In this largely autobiographical play, Tom Wingfield (the character based on Williams) reflects on growing up in impoverished circumstances in St. Louis in the 1930s with his mother Amanda and older sister Laura. Once a Southern belle, Amanda married a feckless man for love who then deserted her and their two young children, leaving her with no financial support. Tom has grown up to be a restless young man, a poet longing for adventure but forced to still live at home and work in a warehouse to pay the bills. Laura is now a painfully shy, slightly crippled young woman, unable to fully engage with the world and preferring instead to retreat into her collection of small glass animals.
Despite Laura’s obvious mental and physical fragility and the passing of the years, Amanda clings stubbornly to the hope that her daughter will one day make a good match and lift the family out of its poverty back to the world of her own youth; a world that, even as she dreams and schemes, clearly no longer exists.

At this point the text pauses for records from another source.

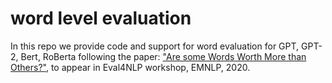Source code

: # word level evaluation
In this repo we provide code and support for word evaluation for GPT, GPT-2, Bert, RoBerta following the paper: ["Are some Words Worth More than Others?"](https://arxiv.org/abs/2010.06069), to appear in Eval4NLP workshop, EMNLP, 2020. 

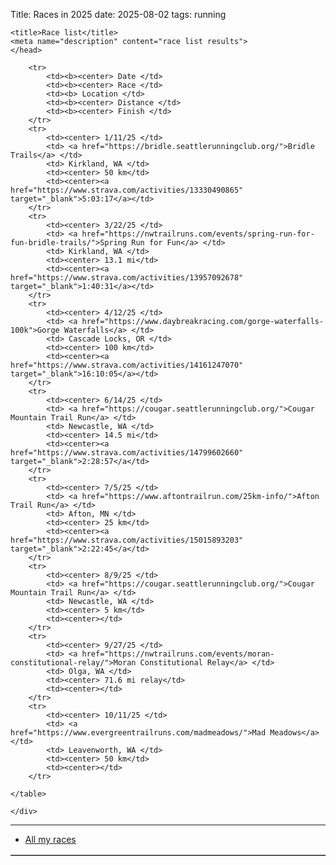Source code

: Title: Races in 2025
date: 2025-08-02
tags: running

<html xmlns="http://www.w3.org/1999/xhtml" xml:lang="en" lang="en">
    <head>

    <title>Race list</title>
    <meta name="description" content="race list results">
    </head>
<body>

<div class="post">
    <div class="entry">
    <table cellpadding=2 border=1 bgcolor=#FFFFFF>

        <tr>
            <td><b><center> Date </td>
            <td><b><center> Race </td>
            <td><b> Location </td>
            <td><b><center> Distance </td>
            <td><b><center> Finish </td>
        </tr>
        <tr>
            <td><center> 1/11/25 </td>
            <td> <a href="https://bridle.seattlerunningclub.org/">Bridle Trails</a> </td>
            <td> Kirkland, WA </td>
            <td><center> 50 km</td>
            <td><center><a href="https://www.strava.com/activities/13330490865" target="_blank">5:03:17</a></td>
        </tr>
        <tr>
            <td><center> 3/22/25 </td>
            <td> <a href="https://nwtrailruns.com/events/spring-run-for-fun-bridle-trails/">Spring Run for Fun</a> </td>
            <td> Kirkland, WA </td>
            <td><center> 13.1 mi</td>
            <td><center><a href="https://www.strava.com/activities/13957092678" target="_blank">1:40:31</a></td>
        </tr>
        <tr>
            <td><center> 4/12/25 </td>
            <td> <a href="https://www.daybreakracing.com/gorge-waterfalls-100k">Gorge Waterfalls</a> </td>
            <td> Cascade Locks, OR </td>
            <td><center> 100 km</td>
            <td><center><a href="https://www.strava.com/activities/14161247070" target="_blank">16:10:05</a></td>
        </tr>
        <tr>
            <td><center> 6/14/25 </td>
            <td> <a href="https://cougar.seattlerunningclub.org/">Cougar Mountain Trail Run</a> </td>
            <td> Newcastle, WA </td>
            <td><center> 14.5 mi</td>
            <td><center><a href="https://www.strava.com/activities/14799602660" target="_blank">2:28:57</a</td>
        </tr>
        <tr>
            <td><center> 7/5/25 </td>
            <td> <a href="https://www.aftontrailrun.com/25km-info/">Afton Trail Run</a> </td>
            <td> Afton, MN </td>
            <td><center> 25 km</td>
            <td><center><a href="https://www.strava.com/activities/15015893203" target="_blank">2:22:45</a</td>
        </tr>
        <tr>
            <td><center> 8/9/25 </td>
            <td> <a href="https://cougar.seattlerunningclub.org/">Cougar Mountain Trail Run</a> </td>
            <td> Newcastle, WA </td>
            <td><center> 5 km</td>
            <td><center></td>
        </tr>
        <tr>
            <td><center> 9/27/25 </td>
            <td> <a href="https://nwtrailruns.com/events/moran-constitutional-relay/">Moran Constitutional Relay</a> </td>
            <td> Olga, WA </td>
            <td><center> 71.6 mi relay</td>
            <td><center></td>
        </tr>
        <tr>
            <td><center> 10/11/25 </td>
            <td> <a href="https://www.evergreentrailruns.com/madmeadows/">Mad Meadows</a> </td>
            <td> Leavenworth, WA </td>
            <td><center> 50 km</td>
            <td><center></td>
        </tr>

    </table>

    </div>
</div>
<hr/>

</body>
</html>

* [All my races](../running-races.html)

Alternatively bullying and cajoling, she persuades Tom to bring home a young man from the warehouse to dinner or, as she puts it in a nod to her own past, “a gentleman caller” for Laura.
From the moment Keith Baker as Tom steps into the light for his opening lines at Main Stage West, you know you are going to witness something remarkable.
Williams famously called The Glass Menagerie a “memory play.” He left copious stage notes in the script as to how it should look and sound to achieve his concept of a world that is not quite true or real or substantial, but seen through the eyes of Tom, an unreliable narrator.
In this production, a handsome set, exceptional lighting design by Missy Weaver, haunting music and period costumes create the playwright’s “dim and poetic” world and serve to frame some extraordinary ensemble acting that on the evening I attended held the audience riveted throughout.
Sheri Lee Miller plays Amanda Wingfield as more sympathetic and less brittle than she is sometimes portrayed and I found the play richer for it. Even as Amanda repeatedly relives her past glories and her present disappointments, it’s clear that her worries about her daughter’s future are justified, and her nuanced and multi-layered relationships with both her children include unexpected moments of humor and tenderness and even, occasionally, self-awareness.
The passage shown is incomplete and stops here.